NEW YORK -- Speaking at the New York-based Council on Foreign Relations last week, two political experts on Iran discussed the impact that Iran's postelection situation will have on its future policies at home and abroad. They were Mohsen Milani, a professor who chairs the Department of Government and International Affairs at the University of South Florida, and Suzanne Maloney, senior fellow at the Saban Center for Middle East Policy at the Brookings Institution.
"What we have seen in Iran is nothing short of a war of the Islamic Republic against the Islamic Republic itself because what we are witnessing is the struggle between two different visions for the Islamic Republic," asserted Milani.
He said the situation that Iran finds itself following the country's controversial June 12 election is the result of a combination of factors, including a split within the governing elite, major divisions among powerful factions and individuals, and public discontent on the streets.
Maloney said that hard-liners in Iran today have a greater capacity for repression than the former shah's security apparatus.
It is unlikely, she said, that there will be reconciliation between the forces backing Mahmud Ahmadinejad, whose landslide presidential victory has been fiercely disputed, and the reformist camp represented by former Prime Minister Mir Hossein Musavi, the leading reformist challenger who believes large-scale fraud led to his second-place finish to Amadinejad.
Maloney also addressed the role of Ali Akbar Hashemi Rafsanjani, a former president who backed Musavi during the elections and whose sermon at Tehran's Friday Prayers on July 17 was heavily scrutinized by both camps for signs of support.
"Surely people like Rafsanjani are going to continue to be part of this system," Maloney said, "but many of them who've been disaffected in a way that I think will be difficult for them to come back in a serious way and make peace with Ahmadinejad; participate in his government such as it is when it's reconstructed with an inauguration in August."
Milani said there are fundamental differences between the scale and instruments of repression under the shah's regime and under the current establishment.
"The repressive capability of the Islamic Republic is significantly more than the shah ever had," Milani said. "The shah simply had the SAVAK [Intelligence Agency], but these people have the Basijis, they have the [Islamic] Revolutionary Guards, and they have their own intelligence agency. So, they do have considerable repressive capability and I don't think you have seen it all yet and, most importantly, they are willing to use it."
Maloney noted a critical difference in the command structure and the composition of the Baisji and Revolutionary Guards rank-and-file compared to that of SAVAK.
"This Islamic Republic is nowhere near collapse at this stage," Maloney said. "There are still many of us who wonder to what extent you would see the Basiji, the Revolutionary Guards willing to fire on large crowds in large numbers."

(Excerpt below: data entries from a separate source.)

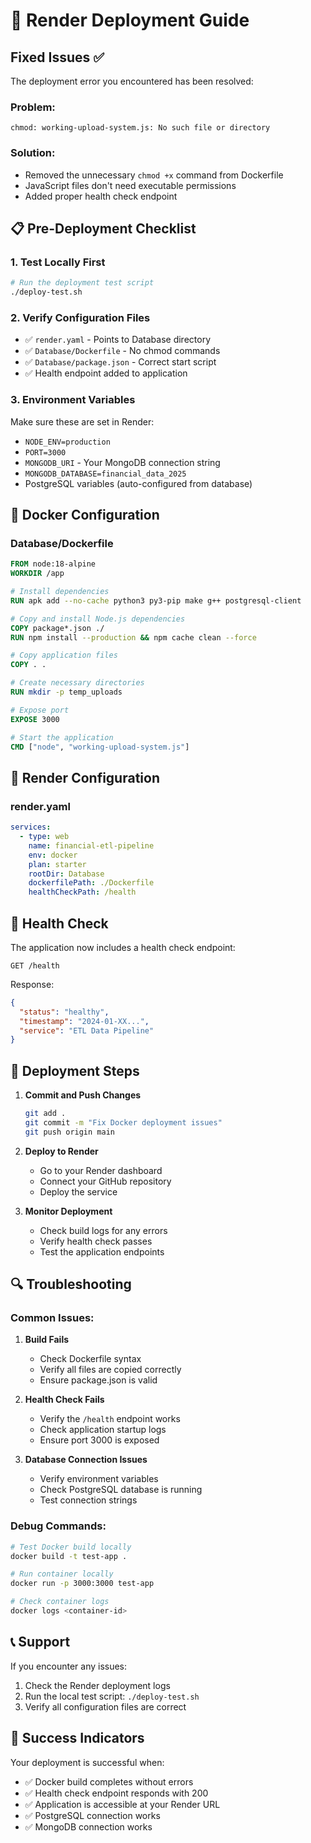 # 🚀 Render Deployment Guide

## Fixed Issues ✅

The deployment error you encountered has been resolved:

### **Problem**: 
```
chmod: working-upload-system.js: No such file or directory
```

### **Solution**: 
- Removed the unnecessary `chmod +x` command from Dockerfile
- JavaScript files don't need executable permissions
- Added proper health check endpoint

## 📋 Pre-Deployment Checklist

### 1. **Test Locally First**
```bash
# Run the deployment test script
./deploy-test.sh
```

### 2. **Verify Configuration Files**
- ✅ `render.yaml` - Points to Database directory
- ✅ `Database/Dockerfile` - No chmod commands
- ✅ `Database/package.json` - Correct start script
- ✅ Health endpoint added to application

### 3. **Environment Variables**
Make sure these are set in Render:
- `NODE_ENV=production`
- `PORT=3000`
- `MONGODB_URI` - Your MongoDB connection string
- `MONGODB_DATABASE=financial_data_2025`
- PostgreSQL variables (auto-configured from database)

## 🐳 Docker Configuration

### Database/Dockerfile
```dockerfile
FROM node:18-alpine
WORKDIR /app

# Install dependencies
RUN apk add --no-cache python3 py3-pip make g++ postgresql-client

# Copy and install Node.js dependencies
COPY package*.json ./
RUN npm install --production && npm cache clean --force

# Copy application files
COPY . .

# Create necessary directories
RUN mkdir -p temp_uploads

# Expose port
EXPOSE 3000

# Start the application
CMD ["node", "working-upload-system.js"]
```

## 🔧 Render Configuration

### render.yaml
```yaml
services:
  - type: web
    name: financial-etl-pipeline
    env: docker
    plan: starter
    rootDir: Database
    dockerfilePath: ./Dockerfile
    healthCheckPath: /health
```

## 🏥 Health Check

The application now includes a health check endpoint:
```
GET /health
```

Response:
```json
{
  "status": "healthy",
  "timestamp": "2024-01-XX...",
  "service": "ETL Data Pipeline"
}
```

## 🚀 Deployment Steps

1. **Commit and Push Changes**
   ```bash
   git add .
   git commit -m "Fix Docker deployment issues"
   git push origin main
   ```

2. **Deploy to Render**
   - Go to your Render dashboard
   - Connect your GitHub repository
   - Deploy the service

3. **Monitor Deployment**
   - Check build logs for any errors
   - Verify health check passes
   - Test the application endpoints

## 🔍 Troubleshooting

### Common Issues:

1. **Build Fails**
   - Check Dockerfile syntax
   - Verify all files are copied correctly
   - Ensure package.json is valid

2. **Health Check Fails**
   - Verify the `/health` endpoint works
   - Check application startup logs
   - Ensure port 3000 is exposed

3. **Database Connection Issues**
   - Verify environment variables
   - Check PostgreSQL database is running
   - Test connection strings

### Debug Commands:
```bash
# Test Docker build locally
docker build -t test-app .

# Run container locally
docker run -p 3000:3000 test-app

# Check container logs
docker logs <container-id>
```

## 📞 Support

If you encounter any issues:
1. Check the Render deployment logs
2. Run the local test script: `./deploy-test.sh`
3. Verify all configuration files are correct

## 🎉 Success Indicators

Your deployment is successful when:
- ✅ Docker build completes without errors
- ✅ Health check endpoint responds with 200
- ✅ Application is accessible at your Render URL
- ✅ PostgreSQL connection works
- ✅ MongoDB connection works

Reports by amateur journalists and Youtube videos make it evident, Maloney said, that the Basiji and Revolutionary Guards at this point are proceeding cautiously, trying to persuade protesters to dissipate peacefully and encouraging them to leave the streets.
At the same time, she said, if the unrest continues and the authorities feel threatened, they will not hesitate to issue orders for mass suppression of protests and to resort to much greater violence than we have witnessed so far.